MATERIAL FOR THIS EXERCISE:
════

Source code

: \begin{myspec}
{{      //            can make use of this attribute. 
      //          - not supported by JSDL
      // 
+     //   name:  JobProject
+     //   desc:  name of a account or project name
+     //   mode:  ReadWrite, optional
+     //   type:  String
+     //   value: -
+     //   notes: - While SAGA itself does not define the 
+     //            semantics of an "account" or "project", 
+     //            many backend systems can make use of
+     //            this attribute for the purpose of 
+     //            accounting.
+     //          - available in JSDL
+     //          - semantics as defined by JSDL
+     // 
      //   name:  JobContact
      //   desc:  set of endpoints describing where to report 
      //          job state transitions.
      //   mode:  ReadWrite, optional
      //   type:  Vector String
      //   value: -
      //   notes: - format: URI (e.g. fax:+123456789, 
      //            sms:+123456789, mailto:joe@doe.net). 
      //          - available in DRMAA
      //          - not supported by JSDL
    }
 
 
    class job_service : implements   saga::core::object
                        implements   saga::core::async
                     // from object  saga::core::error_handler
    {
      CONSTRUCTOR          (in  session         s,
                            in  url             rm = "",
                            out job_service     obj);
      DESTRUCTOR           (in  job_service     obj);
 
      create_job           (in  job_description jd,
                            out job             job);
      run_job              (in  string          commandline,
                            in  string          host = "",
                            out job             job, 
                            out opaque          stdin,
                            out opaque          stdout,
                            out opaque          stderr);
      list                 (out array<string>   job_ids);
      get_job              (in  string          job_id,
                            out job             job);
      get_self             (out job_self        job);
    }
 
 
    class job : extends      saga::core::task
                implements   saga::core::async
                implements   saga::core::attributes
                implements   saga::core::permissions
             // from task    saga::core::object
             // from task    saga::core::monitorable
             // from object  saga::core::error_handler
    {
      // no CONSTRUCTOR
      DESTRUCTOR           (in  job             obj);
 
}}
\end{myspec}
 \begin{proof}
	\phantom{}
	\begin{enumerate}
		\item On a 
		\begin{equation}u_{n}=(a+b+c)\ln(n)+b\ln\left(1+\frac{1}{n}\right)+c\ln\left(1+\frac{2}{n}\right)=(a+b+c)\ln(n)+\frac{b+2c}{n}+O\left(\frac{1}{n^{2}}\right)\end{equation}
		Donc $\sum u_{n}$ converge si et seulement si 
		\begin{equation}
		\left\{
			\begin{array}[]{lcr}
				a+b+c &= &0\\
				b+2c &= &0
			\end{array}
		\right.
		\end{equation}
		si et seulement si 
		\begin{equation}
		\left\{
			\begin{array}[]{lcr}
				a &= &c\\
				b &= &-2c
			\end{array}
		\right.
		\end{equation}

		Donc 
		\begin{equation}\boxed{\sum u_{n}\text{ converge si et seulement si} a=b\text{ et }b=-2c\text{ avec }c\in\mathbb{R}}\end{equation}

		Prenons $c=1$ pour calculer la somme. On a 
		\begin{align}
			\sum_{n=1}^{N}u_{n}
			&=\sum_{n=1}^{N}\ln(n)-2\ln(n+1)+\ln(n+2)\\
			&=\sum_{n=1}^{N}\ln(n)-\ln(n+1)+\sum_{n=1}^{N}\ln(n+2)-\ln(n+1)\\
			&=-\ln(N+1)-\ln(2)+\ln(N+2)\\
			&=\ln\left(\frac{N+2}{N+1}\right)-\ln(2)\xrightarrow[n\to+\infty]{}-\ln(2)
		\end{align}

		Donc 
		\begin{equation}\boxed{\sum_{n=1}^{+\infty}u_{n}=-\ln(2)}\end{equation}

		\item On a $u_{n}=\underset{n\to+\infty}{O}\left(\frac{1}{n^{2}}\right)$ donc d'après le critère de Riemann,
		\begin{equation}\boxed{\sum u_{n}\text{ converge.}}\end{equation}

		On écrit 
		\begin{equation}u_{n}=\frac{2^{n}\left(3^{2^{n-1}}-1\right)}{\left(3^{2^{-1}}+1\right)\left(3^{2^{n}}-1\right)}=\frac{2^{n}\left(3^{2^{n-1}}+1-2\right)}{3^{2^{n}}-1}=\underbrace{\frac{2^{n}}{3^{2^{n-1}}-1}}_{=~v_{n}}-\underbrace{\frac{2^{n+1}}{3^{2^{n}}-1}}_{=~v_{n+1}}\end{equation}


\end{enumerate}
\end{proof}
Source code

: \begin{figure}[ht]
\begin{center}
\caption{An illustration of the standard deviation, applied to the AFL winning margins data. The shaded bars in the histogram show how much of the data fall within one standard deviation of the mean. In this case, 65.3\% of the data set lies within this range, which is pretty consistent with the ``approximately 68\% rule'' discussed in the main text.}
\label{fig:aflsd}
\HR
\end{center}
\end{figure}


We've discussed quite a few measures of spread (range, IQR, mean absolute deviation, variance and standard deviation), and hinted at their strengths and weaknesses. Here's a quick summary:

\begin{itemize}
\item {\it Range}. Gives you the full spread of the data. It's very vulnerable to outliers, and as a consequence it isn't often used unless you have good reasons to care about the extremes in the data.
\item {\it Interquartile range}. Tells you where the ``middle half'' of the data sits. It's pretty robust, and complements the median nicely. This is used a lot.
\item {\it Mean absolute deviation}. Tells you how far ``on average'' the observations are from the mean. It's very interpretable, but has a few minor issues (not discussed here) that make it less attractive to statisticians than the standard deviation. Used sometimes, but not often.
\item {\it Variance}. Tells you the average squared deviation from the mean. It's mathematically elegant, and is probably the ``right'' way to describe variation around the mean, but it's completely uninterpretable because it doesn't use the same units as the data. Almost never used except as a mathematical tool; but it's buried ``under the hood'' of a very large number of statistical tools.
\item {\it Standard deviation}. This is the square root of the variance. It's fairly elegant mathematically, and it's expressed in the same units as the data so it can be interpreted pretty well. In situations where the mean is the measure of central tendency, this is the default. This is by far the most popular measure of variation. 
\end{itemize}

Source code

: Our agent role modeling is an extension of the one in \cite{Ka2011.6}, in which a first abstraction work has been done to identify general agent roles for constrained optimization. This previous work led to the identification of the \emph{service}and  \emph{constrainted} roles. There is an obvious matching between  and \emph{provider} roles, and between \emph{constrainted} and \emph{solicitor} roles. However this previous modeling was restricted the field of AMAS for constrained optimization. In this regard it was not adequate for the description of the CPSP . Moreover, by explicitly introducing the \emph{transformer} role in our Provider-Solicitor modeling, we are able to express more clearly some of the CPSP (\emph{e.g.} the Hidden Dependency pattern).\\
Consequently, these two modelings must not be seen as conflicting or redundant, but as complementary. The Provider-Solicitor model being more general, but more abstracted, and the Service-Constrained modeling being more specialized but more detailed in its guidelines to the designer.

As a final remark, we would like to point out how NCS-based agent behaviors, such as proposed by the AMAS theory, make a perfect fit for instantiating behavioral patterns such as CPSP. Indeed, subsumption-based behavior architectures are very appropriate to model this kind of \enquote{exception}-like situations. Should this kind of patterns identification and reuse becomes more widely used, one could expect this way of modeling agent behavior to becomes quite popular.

════

TASK:
Output the material above exactly, but only from the line that carries "systems can make use of" through the line that carries "available in DRMAA".

THE COMPLETED TASK:
+     //            many backend systems can make use of
+     //            this attribute for the purpose of 
+     //            accounting.
+     //          - available in JSDL
+     //          - semantics as defined by JSDL
+     // 
      //   name:  JobContact
      //   desc:  set of endpoints describing where to report 
      //          job state transitions.
      //   mode:  ReadWrite, optional
      //   type:  Vector String
      //   value: -
      //   notes: - format: URI (e.g. fax:+123456789, 
      //            sms:+123456789, mailto:joe@doe.net). 
      //          - available in DRMAA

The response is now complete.